# WHAT YOU NEED TO DO:
Would you repeat the listing exactly but omit every picture?

# EXCERPTED DATA:
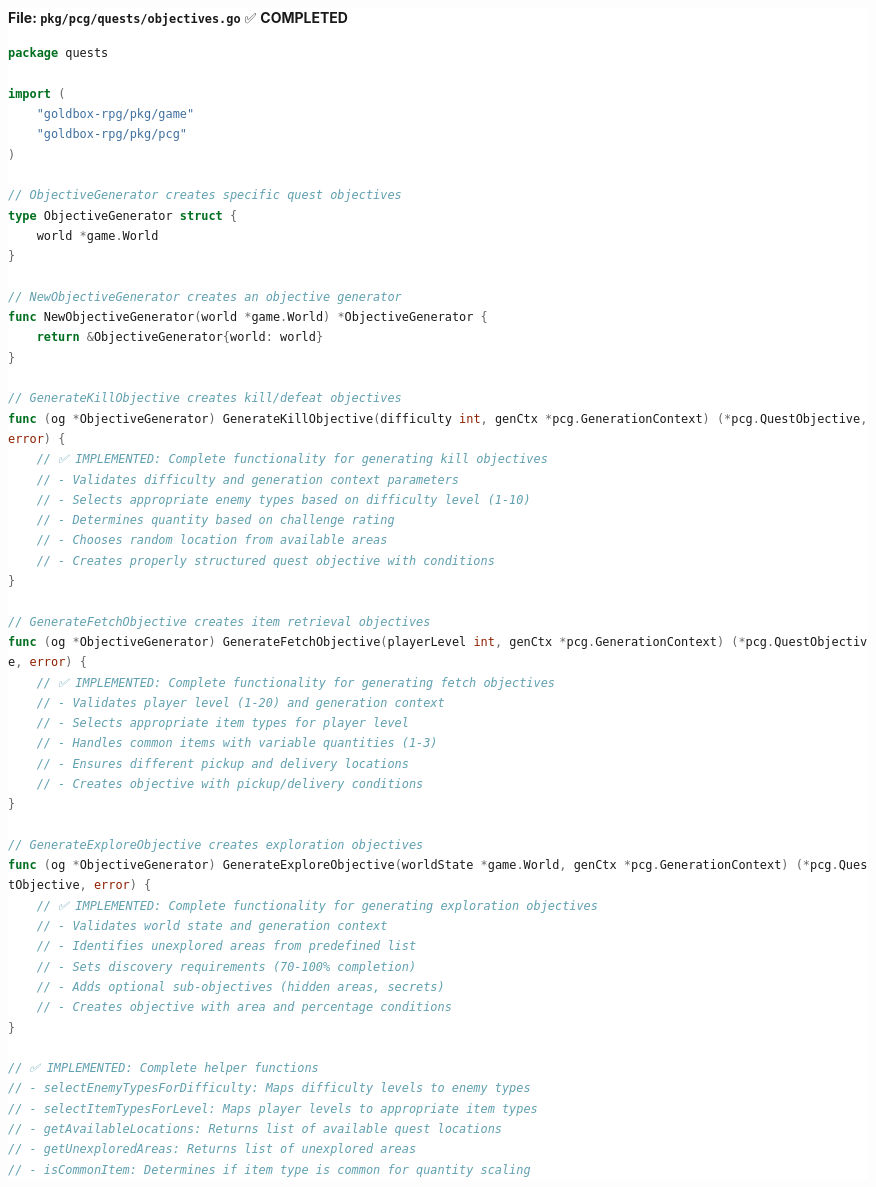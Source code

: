 **File: `pkg/pcg/quests/objectives.go`** ✅ **COMPLETED**
```go
package quests

import (
    "goldbox-rpg/pkg/game"
    "goldbox-rpg/pkg/pcg"
)

// ObjectiveGenerator creates specific quest objectives
type ObjectiveGenerator struct {
    world *game.World
}

// NewObjectiveGenerator creates an objective generator
func NewObjectiveGenerator(world *game.World) *ObjectiveGenerator {
    return &ObjectiveGenerator{world: world}
}

// GenerateKillObjective creates kill/defeat objectives
func (og *ObjectiveGenerator) GenerateKillObjective(difficulty int, genCtx *pcg.GenerationContext) (*pcg.QuestObjective, error) {
    // ✅ IMPLEMENTED: Complete functionality for generating kill objectives
    // - Validates difficulty and generation context parameters
    // - Selects appropriate enemy types based on difficulty level (1-10)
    // - Determines quantity based on challenge rating
    // - Chooses random location from available areas
    // - Creates properly structured quest objective with conditions
}

// GenerateFetchObjective creates item retrieval objectives
func (og *ObjectiveGenerator) GenerateFetchObjective(playerLevel int, genCtx *pcg.GenerationContext) (*pcg.QuestObjective, error) {
    // ✅ IMPLEMENTED: Complete functionality for generating fetch objectives
    // - Validates player level (1-20) and generation context
    // - Selects appropriate item types for player level
    // - Handles common items with variable quantities (1-3)
    // - Ensures different pickup and delivery locations
    // - Creates objective with pickup/delivery conditions
}

// GenerateExploreObjective creates exploration objectives
func (og *ObjectiveGenerator) GenerateExploreObjective(worldState *game.World, genCtx *pcg.GenerationContext) (*pcg.QuestObjective, error) {
    // ✅ IMPLEMENTED: Complete functionality for generating exploration objectives
    // - Validates world state and generation context
    // - Identifies unexplored areas from predefined list
    // - Sets discovery requirements (70-100% completion)
    // - Adds optional sub-objectives (hidden areas, secrets)
    // - Creates objective with area and percentage conditions
}

// ✅ IMPLEMENTED: Complete helper functions
// - selectEnemyTypesForDifficulty: Maps difficulty levels to enemy types
// - selectItemTypesForLevel: Maps player levels to appropriate item types
// - getAvailableLocations: Returns list of available quest locations
// - getUnexploredAreas: Returns list of unexplored areas
// - isCommonItem: Determines if item type is common for quantity scaling
```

# EXERCISE RESULT:
Source code

: **File: `pkg/pcg/quests/objectives.go`** ✅ **COMPLETED**
```go
package quests

import (
    "goldbox-rpg/pkg/game"
    "goldbox-rpg/pkg/pcg"
)

// ObjectiveGenerator creates specific quest objectives
type ObjectiveGenerator struct {
    world *game.World
}

// NewObjectiveGenerator creates an objective generator
func NewObjectiveGenerator(world *game.World) *ObjectiveGenerator {
    return &ObjectiveGenerator{world: world}
}

// GenerateKillObjective creates kill/defeat objectives
func (og *ObjectiveGenerator) GenerateKillObjective(difficulty int, genCtx *pcg.GenerationContext) (*pcg.QuestObjective, error) {
    // ✅ IMPLEMENTED: Complete functionality for generating kill objectives
    // - Validates difficulty and generation context parameters
    // - Selects appropriate enemy types based on difficulty level (1-10)
    // - Determines quantity based on challenge rating
    // - Chooses random location from available areas
    // - Creates properly structured quest objective with conditions
}

// GenerateFetchObjective creates item retrieval objectives
func (og *ObjectiveGenerator) GenerateFetchObjective(playerLevel int, genCtx *pcg.GenerationContext) (*pcg.QuestObjective, error) {
    // ✅ IMPLEMENTED: Complete functionality for generating fetch objectives
    // - Validates player level (1-20) and generation context
    // - Selects appropriate item types for player level
    // - Handles common items with variable quantities (1-3)
    // - Ensures different pickup and delivery locations
    // - Creates objective with pickup/delivery conditions
}

// GenerateExploreObjective creates exploration objectives
func (og *ObjectiveGenerator) GenerateExploreObjective(worldState *game.World, genCtx *pcg.GenerationContext) (*pcg.QuestObjective, error) {
    // ✅ IMPLEMENTED: Complete functionality for generating exploration objectives
    // - Validates world state and generation context
    // - Identifies unexplored areas from predefined list
    // - Sets discovery requirements (70-100% completion)
    // - Adds optional sub-objectives (hidden areas, secrets)
    // - Creates objective with area and percentage conditions
}

// ✅ IMPLEMENTED: Complete helper functions
// - selectEnemyTypesForDifficulty: Maps difficulty levels to enemy types
// - selectItemTypesForLevel: Maps player levels to appropriate item types
// - getAvailableLocations: Returns list of available quest locations
// - getUnexploredAreas: Returns list of unexplored areas
// - isCommonItem: Determines if item type is common for quantity scaling
```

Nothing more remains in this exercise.